## TASK DETAILS
Check each line of the records below and collect those holding "alert".

....

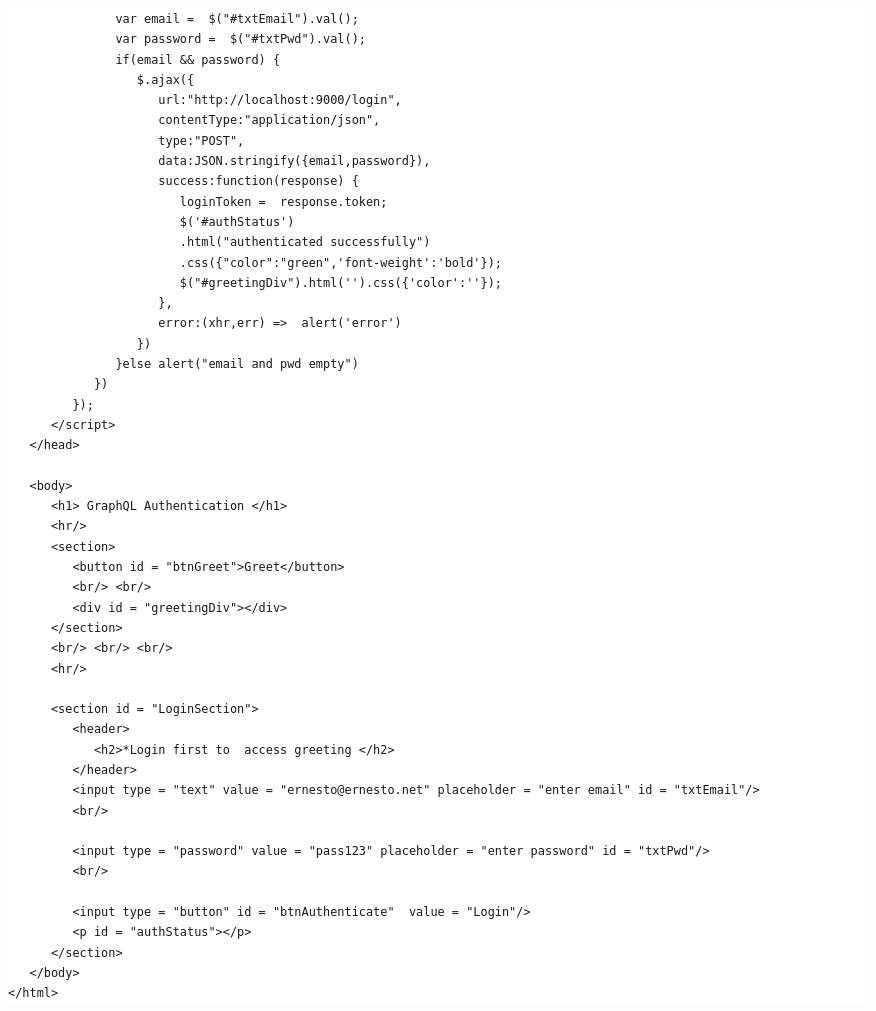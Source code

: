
 ```
               var email =  $("#txtEmail").val();
               var password =  $("#txtPwd").val();
               if(email && password) {
                  $.ajax({
                     url:"http://localhost:9000/login",
                     contentType:"application/json",
                     type:"POST",
                     data:JSON.stringify({email,password}),
                     success:function(response) {
                        loginToken =  response.token;
                        $('#authStatus')
                        .html("authenticated successfully")
                        .css({"color":"green",'font-weight':'bold'});
                        $("#greetingDiv").html('').css({'color':''});
                     },
                     error:(xhr,err) =>  alert('error')
                  })
               }else alert("email and pwd empty")
            })
         });
      </script>
   </head>
   
   <body>
      <h1> GraphQL Authentication </h1>
      <hr/>
      <section>
         <button id = "btnGreet">Greet</button>
         <br/> <br/>
         <div id = "greetingDiv"></div>
      </section>
      <br/> <br/> <br/>
      <hr/>
      
      <section id = "LoginSection">
         <header>
            <h2>*Login first to  access greeting </h2>
         </header>
         <input type = "text" value = "ernesto@ernesto.net" placeholder = "enter email" id = "txtEmail"/>
         <br/>
         
         <input type = "password" value = "pass123" placeholder = "enter password" id = "txtPwd"/>
         <br/>
         
         <input type = "button" id = "btnAuthenticate"  value = "Login"/>
         <p id = "authStatus"></p>
      </section>
   </body>
</html>
```

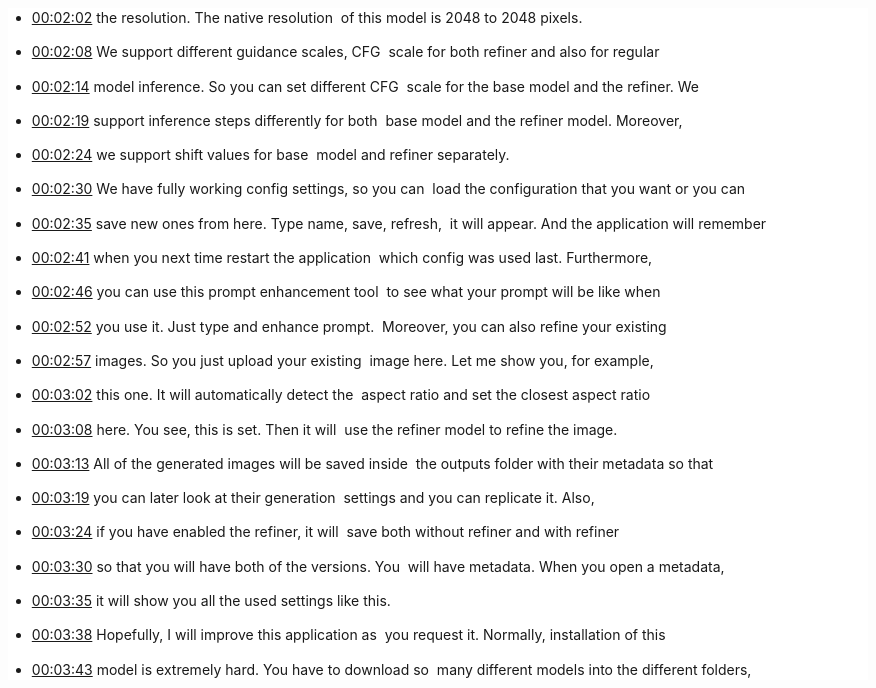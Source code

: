 - [00:02:02](https://www.youtube.com/watch?v=dNeA5mJ36hA&t=122) the resolution. The native resolution&nbsp; of this model is 2048 to 2048 pixels.

- [00:02:08](https://www.youtube.com/watch?v=dNeA5mJ36hA&t=128) We support different guidance scales, CFG&nbsp; scale for both refiner and also for regular&nbsp;&nbsp;

- [00:02:14](https://www.youtube.com/watch?v=dNeA5mJ36hA&t=134) model inference. So you can set different CFG&nbsp; scale for the base model and the refiner. We&nbsp;&nbsp;

- [00:02:19](https://www.youtube.com/watch?v=dNeA5mJ36hA&t=139) support inference steps differently for both&nbsp; base model and the refiner model. Moreover,&nbsp;&nbsp;

- [00:02:24](https://www.youtube.com/watch?v=dNeA5mJ36hA&t=144) we support shift values for base&nbsp; model and refiner separately.

- [00:02:30](https://www.youtube.com/watch?v=dNeA5mJ36hA&t=150) We have fully working config settings, so you can&nbsp; load the configuration that you want or you can&nbsp;&nbsp;

- [00:02:35](https://www.youtube.com/watch?v=dNeA5mJ36hA&t=155) save new ones from here. Type name, save, refresh,&nbsp; it will appear. And the application will remember&nbsp;&nbsp;

- [00:02:41](https://www.youtube.com/watch?v=dNeA5mJ36hA&t=161) when you next time restart the application&nbsp; which config was used last. Furthermore,&nbsp;&nbsp;

- [00:02:46](https://www.youtube.com/watch?v=dNeA5mJ36hA&t=166) you can use this prompt enhancement tool&nbsp; to see what your prompt will be like when&nbsp;&nbsp;

- [00:02:52](https://www.youtube.com/watch?v=dNeA5mJ36hA&t=172) you use it. Just type and enhance prompt.&nbsp; Moreover, you can also refine your existing&nbsp;&nbsp;

- [00:02:57](https://www.youtube.com/watch?v=dNeA5mJ36hA&t=177) images. So you just upload your existing&nbsp; image here. Let me show you, for example,&nbsp;&nbsp;

- [00:03:02](https://www.youtube.com/watch?v=dNeA5mJ36hA&t=182) this one. It will automatically detect the&nbsp; aspect ratio and set the closest aspect ratio&nbsp;&nbsp;

- [00:03:08](https://www.youtube.com/watch?v=dNeA5mJ36hA&t=188) here. You see, this is set. Then it will&nbsp; use the refiner model to refine the image.

- [00:03:13](https://www.youtube.com/watch?v=dNeA5mJ36hA&t=193) All of the generated images will be saved inside&nbsp; the outputs folder with their metadata so that&nbsp;&nbsp;

- [00:03:19](https://www.youtube.com/watch?v=dNeA5mJ36hA&t=199) you can later look at their generation&nbsp; settings and you can replicate it. Also,&nbsp;&nbsp;

- [00:03:24](https://www.youtube.com/watch?v=dNeA5mJ36hA&t=204) if you have enabled the refiner, it will&nbsp; save both without refiner and with refiner&nbsp;&nbsp;

- [00:03:30](https://www.youtube.com/watch?v=dNeA5mJ36hA&t=210) so that you will have both of the versions. You&nbsp; will have metadata. When you open a metadata,&nbsp;&nbsp;

- [00:03:35](https://www.youtube.com/watch?v=dNeA5mJ36hA&t=215) it will show you all the used settings like this.

- [00:03:38](https://www.youtube.com/watch?v=dNeA5mJ36hA&t=218) Hopefully, I will improve this application as&nbsp; you request it. Normally, installation of this&nbsp;&nbsp;

- [00:03:43](https://www.youtube.com/watch?v=dNeA5mJ36hA&t=223) model is extremely hard. You have to download so&nbsp; many different models into the different folders,&nbsp;&nbsp;
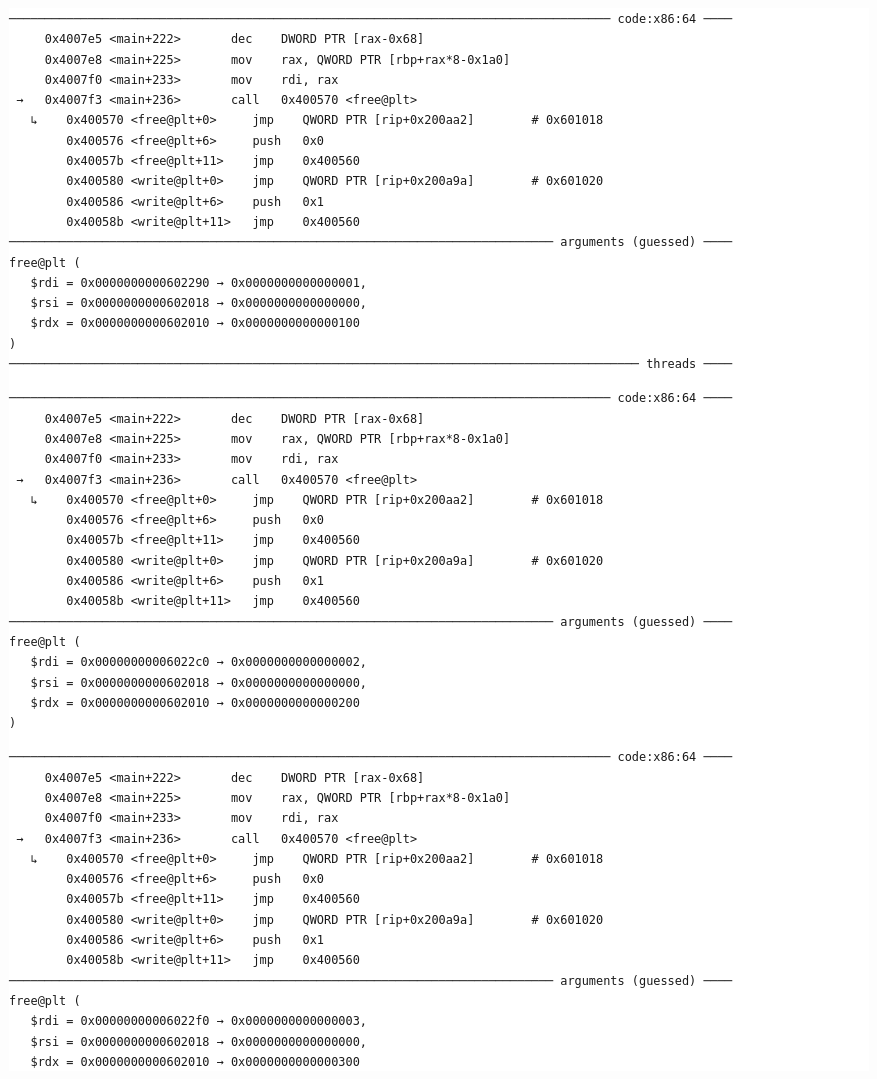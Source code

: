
```
──────────────────────────────────────────────────────────────────────────────────── code:x86:64 ────
     0x4007e5 <main+222>       dec    DWORD PTR [rax-0x68]
     0x4007e8 <main+225>       mov    rax, QWORD PTR [rbp+rax*8-0x1a0]
     0x4007f0 <main+233>       mov    rdi, rax
 →   0x4007f3 <main+236>       call   0x400570 <free@plt>
   ↳    0x400570 <free@plt+0>     jmp    QWORD PTR [rip+0x200aa2]        # 0x601018
        0x400576 <free@plt+6>     push   0x0
        0x40057b <free@plt+11>    jmp    0x400560
        0x400580 <write@plt+0>    jmp    QWORD PTR [rip+0x200a9a]        # 0x601020
        0x400586 <write@plt+6>    push   0x1
        0x40058b <write@plt+11>   jmp    0x400560
──────────────────────────────────────────────────────────────────────────── arguments (guessed) ────
free@plt (
   $rdi = 0x0000000000602290 → 0x0000000000000001,
   $rsi = 0x0000000000602018 → 0x0000000000000000,
   $rdx = 0x0000000000602010 → 0x0000000000000100
)
──────────────────────────────────────────────────────────────────────────────────────── threads ────
```

```
──────────────────────────────────────────────────────────────────────────────────── code:x86:64 ────
     0x4007e5 <main+222>       dec    DWORD PTR [rax-0x68]
     0x4007e8 <main+225>       mov    rax, QWORD PTR [rbp+rax*8-0x1a0]
     0x4007f0 <main+233>       mov    rdi, rax
 →   0x4007f3 <main+236>       call   0x400570 <free@plt>
   ↳    0x400570 <free@plt+0>     jmp    QWORD PTR [rip+0x200aa2]        # 0x601018
        0x400576 <free@plt+6>     push   0x0
        0x40057b <free@plt+11>    jmp    0x400560
        0x400580 <write@plt+0>    jmp    QWORD PTR [rip+0x200a9a]        # 0x601020
        0x400586 <write@plt+6>    push   0x1
        0x40058b <write@plt+11>   jmp    0x400560
──────────────────────────────────────────────────────────────────────────── arguments (guessed) ────
free@plt (
   $rdi = 0x00000000006022c0 → 0x0000000000000002,
   $rsi = 0x0000000000602018 → 0x0000000000000000,
   $rdx = 0x0000000000602010 → 0x0000000000000200
)
```

```
──────────────────────────────────────────────────────────────────────────────────── code:x86:64 ────
     0x4007e5 <main+222>       dec    DWORD PTR [rax-0x68]
     0x4007e8 <main+225>       mov    rax, QWORD PTR [rbp+rax*8-0x1a0]
     0x4007f0 <main+233>       mov    rdi, rax
 →   0x4007f3 <main+236>       call   0x400570 <free@plt>
   ↳    0x400570 <free@plt+0>     jmp    QWORD PTR [rip+0x200aa2]        # 0x601018
        0x400576 <free@plt+6>     push   0x0
        0x40057b <free@plt+11>    jmp    0x400560
        0x400580 <write@plt+0>    jmp    QWORD PTR [rip+0x200a9a]        # 0x601020
        0x400586 <write@plt+6>    push   0x1
        0x40058b <write@plt+11>   jmp    0x400560
──────────────────────────────────────────────────────────────────────────── arguments (guessed) ────
free@plt (
   $rdi = 0x00000000006022f0 → 0x0000000000000003,
   $rsi = 0x0000000000602018 → 0x0000000000000000,
   $rdx = 0x0000000000602010 → 0x0000000000000300
```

....

## RESULT OF THE EXERCISE
                     error:(xhr,err) =>  alert('error')
               }else alert("email and pwd empty")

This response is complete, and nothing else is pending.